→ **EXERCISE INSTRUCTIONS**
Find the lines holding the string "noctuid" in the data, then copy all of them.

___

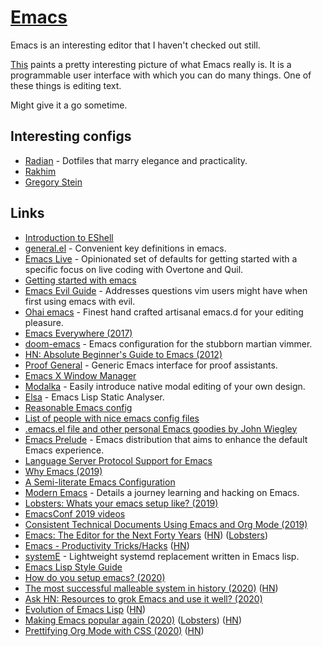 # [Emacs](https://www.gnu.org/software/emacs/)

Emacs is an interesting editor that I haven't checked out still.

[This](https://www.reddit.com/r/emacs/comments/74hetz/emacs_everywhere/) paints a pretty interesting picture of what Emacs really is. It is a programmable user interface with which you can do many things. One of these things is editing text.

Might give it a go sometime.

## Interesting configs

- [Radian](https://github.com/raxod502/radian) - Dotfiles that marry elegance and practicality.
- [Rakhim](https://github.com/freetonik/emacs-dotfiles)
- [Gregory Stein](https://github.com/gjstein/emacs.d)

## Links

- [Introduction to EShell](https://www.youtube.com/watch?v=RhYNu6i_uY4)
- [general.el](https://github.com/noctuid/general.el) - Convenient key definitions in emacs.
- [Emacs Live](https://github.com/overtone/emacs-live) - Opinionated set of defaults for getting started with a specific focus on live coding with Overtone and Quil.
- [Getting started with emacs](http://www.howardism.org/Technical/Emacs/emacs-getting-started.html)
- [Emacs Evil Guide](https://github.com/noctuid/evil-guide) - Addresses questions vim users might have when first using emacs with evil.
- [Ohai emacs](https://github.com/bodil/ohai-emacs) - Finest hand crafted artisanal emacs.d for your editing pleasure.
- [Emacs Everywhere (2017)](https://ambrevar.xyz/emacs-everywhere/)
- [doom-emacs](https://github.com/hlissner/doom-emacs) - Emacs configuration for the stubborn martian vimmer.
- [HN: Absolute Beginner's Guide to Emacs (2012)](https://news.ycombinator.com/item?id=18598544)
- [Proof General](https://github.com/ProofGeneral/PG) - Generic Emacs interface for proof assistants.
- [Emacs X Window Manager](https://github.com/ch11ng/exwm)
- [Modalka](https://github.com/mrkkrp/modalka) - Easily introduce native modal editing of your own design.
- [Elsa](https://github.com/emacs-elsa/Elsa) - Emacs Lisp Static Analyser.
- [Reasonable Emacs config](https://github.com/purcell/emacs.d)
- [List of people with nice emacs config files](https://github.com/caisah/emacs.dz#readme)
- [.emacs.el file and other personal Emacs goodies by John Wiegley](https://github.com/jwiegley/dot-emacs)
- [Emacs Prelude](https://github.com/bbatsov/prelude) - Emacs distribution that aims to enhance the default Emacs experience.
- [Language Server Protocol Support for Emacs](https://github.com/emacs-lsp/lsp-mode)
- [Why Emacs (2019)](https://www.birkey.co/2019-08-04-why-emacs.html)
- [A Semi-literate Emacs Configuration](https://zge.us.to/emacs.d.html)
- [Modern Emacs](http://www.modernemacs.com/) - Details a journey learning and hacking on Emacs.
- [Lobsters: Whats your emacs setup like? (2019)](https://lobste.rs/s/754vk6/whats_your_emacs_setup_like)
- [EmacsConf 2019 videos](https://lists.gnu.org/archive/html/emacsconf-discuss/2019-11/msg00002.html)
- [Consistent Technical Documents Using Emacs and Org Mode (2019)](https://www.youtube.com/watch?v=0g9BcZvQbXU)
- [Emacs: The Editor for the Next Forty Years](https://media.emacsconf.org/2019/26.html) ([HN](https://news.ycombinator.com/item?id=21638197)) ([Lobsters](https://lobste.rs/s/qzu97s/emacs_editor_for_next_forty_years))
- [Emacs - Productivity Tricks/Hacks](http://www.mycpu.org/emacs-productivity-setup/) ([HN](https://news.ycombinator.com/item?id=22129636))
- [systemE](https://github.com/a-schaefers/systemE) - Lightweight systemd replacement written in Emacs lisp.
- [Emacs Lisp Style Guide](https://github.com/bbatsov/emacs-lisp-style-guide#readme)
- [How do you setup emacs? (2020)](https://lobste.rs/s/uv4xpv/how_do_you_setup_emacs)
- [The most successful malleable system in history (2020)](https://malleable.systems/blog/2020/04/01/the-most-successful-malleable-system-in-history/) ([HN](https://news.ycombinator.com/item?id=22875106))
- [Ask HN: Resources to grok Emacs and use it well? (2020)](https://news.ycombinator.com/item?id=22881808)
- [Evolution of Emacs Lisp](http://www.iro.umontreal.ca/~monnier/hopl-4-emacs-lisp.pdf) ([HN](https://news.ycombinator.com/item?id=23080417))
- [Making Emacs popular again (2020)](https://lwn.net/SubscriberLink/819452/1480c3a59d3d9093/) ([Lobsters](https://lobste.rs/s/ueqxbu/making_emacs_popular_again)) ([HN](https://news.ycombinator.com/item?id=23107123))
- [Prettifying Org Mode with CSS (2020)](https://sandyuraz.com/articles/orgmode-css/) ([HN](https://news.ycombinator.com/item?id=23130104))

___

→ **ANSWER SECTION**
- [general.el](https://github.com/noctuid/general.el) - Convenient key definitions in emacs.
- [Emacs Evil Guide](https://github.com/noctuid/evil-guide) - Addresses questions vim users might have when first using emacs with evil.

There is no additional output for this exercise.